**Goal of the exercise:** Identify, in the records below, every line where the string "null" appears, and copy each such line.

**Available data:**

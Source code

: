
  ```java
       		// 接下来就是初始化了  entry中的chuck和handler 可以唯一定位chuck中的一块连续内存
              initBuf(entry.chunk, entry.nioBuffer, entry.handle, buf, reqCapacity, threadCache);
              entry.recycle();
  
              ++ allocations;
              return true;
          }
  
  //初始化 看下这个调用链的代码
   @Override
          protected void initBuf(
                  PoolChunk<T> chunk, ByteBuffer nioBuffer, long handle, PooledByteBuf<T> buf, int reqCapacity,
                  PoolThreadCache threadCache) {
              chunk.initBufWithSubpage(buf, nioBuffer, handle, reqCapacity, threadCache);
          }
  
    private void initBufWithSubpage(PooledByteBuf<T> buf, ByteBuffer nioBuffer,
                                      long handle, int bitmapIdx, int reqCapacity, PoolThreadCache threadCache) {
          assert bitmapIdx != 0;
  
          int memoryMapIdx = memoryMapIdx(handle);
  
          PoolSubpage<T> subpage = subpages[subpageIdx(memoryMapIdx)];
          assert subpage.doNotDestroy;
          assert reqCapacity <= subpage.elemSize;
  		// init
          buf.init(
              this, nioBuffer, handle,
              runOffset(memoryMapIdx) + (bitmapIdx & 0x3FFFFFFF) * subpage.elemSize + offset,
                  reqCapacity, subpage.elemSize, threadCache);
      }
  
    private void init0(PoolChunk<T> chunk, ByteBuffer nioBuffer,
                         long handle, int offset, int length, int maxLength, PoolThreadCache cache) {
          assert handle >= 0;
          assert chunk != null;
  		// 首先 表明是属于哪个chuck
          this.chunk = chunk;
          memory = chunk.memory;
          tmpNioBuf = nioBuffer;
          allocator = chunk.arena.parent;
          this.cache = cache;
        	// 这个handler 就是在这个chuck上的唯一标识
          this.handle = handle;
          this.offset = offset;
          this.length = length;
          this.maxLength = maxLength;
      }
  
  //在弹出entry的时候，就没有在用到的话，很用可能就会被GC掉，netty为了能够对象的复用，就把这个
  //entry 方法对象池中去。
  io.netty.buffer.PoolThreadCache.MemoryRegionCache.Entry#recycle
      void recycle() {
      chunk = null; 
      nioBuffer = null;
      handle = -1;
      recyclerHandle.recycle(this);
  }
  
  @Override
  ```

**Answer to the problem:**
          assert chunk != null;
      chunk = null; 
      nioBuffer = null;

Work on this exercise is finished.